Well, we‘re certainly putting content into the global mix that has something different about it. We‘re well placed, don‘t you think — Māori writers, creatives, filmmakers, musicians, artists — to take a side of ourselves and share it with the international community.
It‘s an exhilarating time across absolutely every medium. Obviously, as Māori, we‘re storytellers from day one, and the fact is that there‘s now so many different ways to tell stories. I don‘t know if you saw Lisa Reihana’s video installation In Pursuit of Venus, which explores the colonisation of New Zealand, in a most extraordinary, unexpected way.
We‘ve always told stories through whaikōrero or through whakairo, and now there’s all these other extraordinary mediums to take our stories to the world.
My daughter is a performance poet. She works with three other young Māori wāhine, and they‘re all fully bilingual, and they have revolutionised spoken word poetry in New Zealand because, half way through their poem, they‘ll break into a waiata or they‘ll break into karanga. They‘re using te reo in a way that hasn‘t been used before in their art form.
They were New Zealand champions in spoken word, then they became Australasian champions and they were the first New Zealand or Australian team to compete in the world championships in Las Vegas. And the response that they got really told me that the uniqueness of using te reo within the spoken word, rather than making it less accessible for audiences, it‘s the opposite.
It‘s not that they had to provide translations. It’s that the pure emotion of what they’re talking about, whatever language they’re talking in, absolutely communicates to the audience.
And I think that‘s really important. We shouldn‘t feel like we‘re marginalising ourselves by using our language. If you‘re telling a unique story that only you can tell, it‘s almost like that becomes universal.
You‘ve had numerous awards. Are there one or two that stand out for you?
The proudest moment of my life, apart from the birth of my three children, would be in 2015. I‘m sitting in my dining room right now, and this is where it happened in 2015. We had a big television sitting up on a chest of drawers in the dining room, and we had Teina Pora and his family here with us and a bunch of other people who’d been involved for many years to fight for justice for Teina — and to fight for compensation and his exoneration.
I‘d been to the Privy Council the year before, to the hearing for Teina. Teina wasn‘t there because he wasn‘t allowed to travel.

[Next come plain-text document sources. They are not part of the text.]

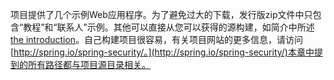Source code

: 项目提供了几个示例Web应用程序。为了避免过大的下载，发行版zip文件中只包含“教程”和“联系人”示例。其他可以直接从您可以获得的源构建，如简介中所述 [the introduction](https://docs.spring.io/spring-security/site/docs/5.1.1.RELEASE/reference/htmlsingle/#)。自己构建项目很容易，有关项目网站的更多信息，请访问[http://spring.io/spring-security/。](http://spring.io/spring-security/)本章中提到的所有路径都与项目源目录相关。

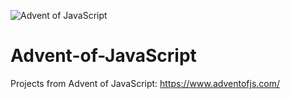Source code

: ![Advent of JavaScript](https://adventofjavascript.s3.us-east-1.amazonaws.com/2021/advent-of-js-gumroad-cover.png)
# Advent-of-JavaScript

Projects from Advent of JavaScript: https://www.adventofjs.com/
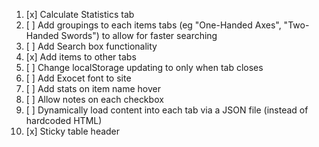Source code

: 1. [x] Calculate Statistics tab
2. [ ] Add groupings to each items tabs (eg "One-Handed Axes", "Two-Handed Swords") to allow for faster searching
3. [ ] Add Search box functionality
4. [x] Add items to other tabs
5. [ ] Change localStorage updating to only when tab closes
6. [ ] Add Exocet font to site
7. [ ] Add stats on item name hover
8. [ ] Allow notes on each checkbox
9. [ ] Dynamically load content into each tab via a JSON file (instead of hardcoded HTML)
10. [x] Sticky table header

He couldn‘t get a passport because he was a convicted murderer. So I went to the Privy Council hearing in London, with five of the most extraordinary legal minds I‘ve ever seen.
And within half an hour of the hearing starting, it was so clear that each of those judges was saying: “This young man should never have been arrested. He should never have been questioned. He should never have spent 21 years in prison. This is craziness.”
I was sitting in the court, and Teina was back in New Zealand, and I sent him the odd text just to say: “It feels like it‘s going okay.” I didn‘t want to get his hopes up too much, but I wanted to reassure him that he had the best legal team possible and he was getting the judges on his side.
Anyway, fast forward a year, and this night in our house in the room I‘m sitting in now, there‘s a whole bunch of people gathered, including Teina, his daughter and his grandson — and the judge from the UK is being livestreamed to New Zealand.
Teina’s sitting out in our yard, having a beer with his daughter, and this was the moment in my life where I could truly say to myself: “There‘s a reason for me to have the skills that I have. There‘s a reason that I was put on this earth and found the job that I wanted to do.
“And tonight is as good as it gets, being part of a fight that led to a young, innocent Māori man being exonerated and compensated for the injustice that had happened to him. There could be no greater reward.”